> _About this task_:
Filter the entries for lines with the word "lime".

Saved entries
■ ■ ■

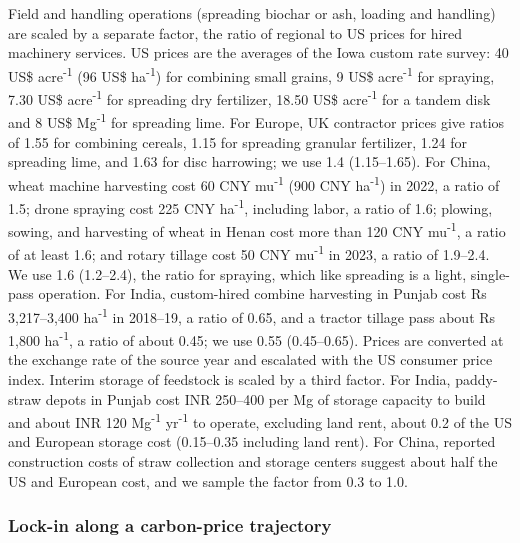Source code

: \documentclass[
  letterpaper,
  twoside,
  twocolumn,
  9pt]{article}
\begin{document}
Field and handling operations (spreading biochar or ash, loading and
handling) are scaled by a separate factor, the ratio of regional to US
prices for hired machinery services. US prices are the averages of the
Iowa custom rate survey:\citep{iowa2025custom} 40 US\$
acre\textsuperscript{-1} (96 US\$ ha\textsuperscript{-1}) for combining
small grains, 9 US\$ acre\textsuperscript{-1} for spraying, 7.30 US\$
acre\textsuperscript{-1} for spreading dry fertilizer, 18.50 US\$
acre\textsuperscript{-1} for a tandem disk and 8 US\$
Mg\textsuperscript{-1} for spreading lime. For Europe, UK contractor
prices \citep{naac2024} give ratios of 1.55 for combining cereals, 1.15
for spreading granular fertilizer, 1.24 for spreading lime, and 1.63 for
disc harrowing; we use 1.4 (1.15--1.65). For China, wheat machine
harvesting cost 60 CNY mu\textsuperscript{-1} (900 CNY
ha\textsuperscript{-1}) in 2022,\citep{mara2022summer} a ratio of 1.5;
drone spraying cost 225 CNY ha\textsuperscript{-1}, including
labor,\citep{wang2022uav} a ratio of 1.6; plowing, sowing, and
harvesting of wheat in Henan cost more than 120 CNY
mu\textsuperscript{-1},\citep{qiu2021ams} a ratio of at least 1.6; and
rotary tillage cost 50 CNY mu\textsuperscript{-1} in
2023,\citep{mara2023spring} a ratio of 1.9--2.4. We use 1.6 (1.2--2.4),
the ratio for spraying, which like spreading is a light, single-pass
operation. For India, custom-hired combine harvesting in Punjab cost Rs
3,217--3,400 ha\textsuperscript{-1} in 2018--19,\citep{anchala2020} a
ratio of 0.65, and a tractor tillage pass about Rs 1,800
ha\textsuperscript{-1}, a ratio of about 0.45; we use 0.55 (0.45--0.65).
Prices are converted at the exchange rate of the source year and
escalated with the US consumer price index. Interim storage of feedstock
is scaled by a third factor. For India, paddy-straw depots in Punjab
cost INR 250--400 per Mg of storage capacity to build and about INR 120
Mg\textsuperscript{-1} yr\textsuperscript{-1} to operate, excluding land
rent,\citep{saboo2025ceew} about 0.2 of the US and European storage cost
(0.15--0.35 including land rent). For China, reported construction costs
of straw collection and storage centers suggest about half the US and
European cost, and we sample the factor from 0.3 to 1.0.

\subsubsection{Lock-in along a carbon-price
trajectory}\label{lock-in-along-a-carbon-price-trajectory}
\end{document}
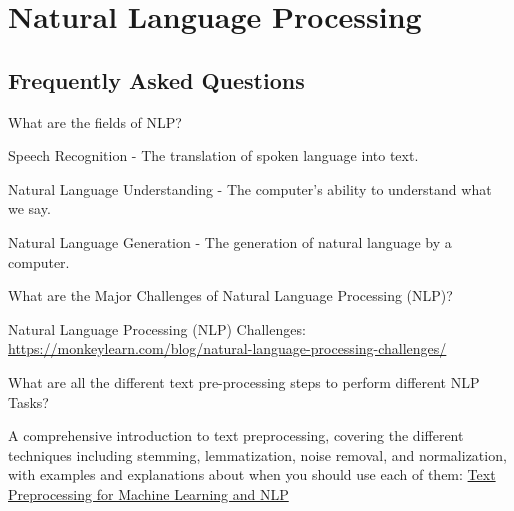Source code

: 	\chapter{Natural Language Processing}
	\section{Frequently Asked Questions}

	\resetquestioncounter{}
	\begin{qanda}
		\begin{question}
 What are the fields of NLP?
 		\end{question}
		\begin{answer}
			\begin{bulletedlist}
				\item Speech Recognition - The translation of spoken language into text.
				\item Natural Language Understanding - The computer's ability to understand what we say.
				\item Natural Language Generation - The generation of natural language by a computer.
			\end{bulletedlist}
		\end{answer}
	\end{qanda}

	\begin{qanda}
		\begin{question}
What are the Major Challenges of Natural Language Processing (NLP)?
		\end{question}
		\begin{answer}
Natural Language Processing (NLP) Challenges:\\
{\small \url{https://monkeylearn.com/blog/natural-language-processing-challenges/}}
		\end{answer}
	\end{qanda}

	\begin{qanda}
		\begin{question}
What are all the different text pre-processing steps to perform different NLP Tasks?
		\end{question}
		\begin{answer}
A comprehensive introduction to text preprocessing, covering the different techniques including stemming, lemmatization, noise removal, and normalization, with examples and explanations about when you should use each of them:
\href{https://kavita-ganesan.com/text-preprocessing-tutorial/#.YtCThXbMImL}{Text Preprocessing for Machine Learning and NLP}
		\end{answer}
	\end{qanda}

■ ■ ■

> _Reply_:
Mg\textsuperscript{-1} for spreading lime. For Europe, UK contractor
for spreading granular fertilizer, 1.24 for spreading lime, and 1.63 for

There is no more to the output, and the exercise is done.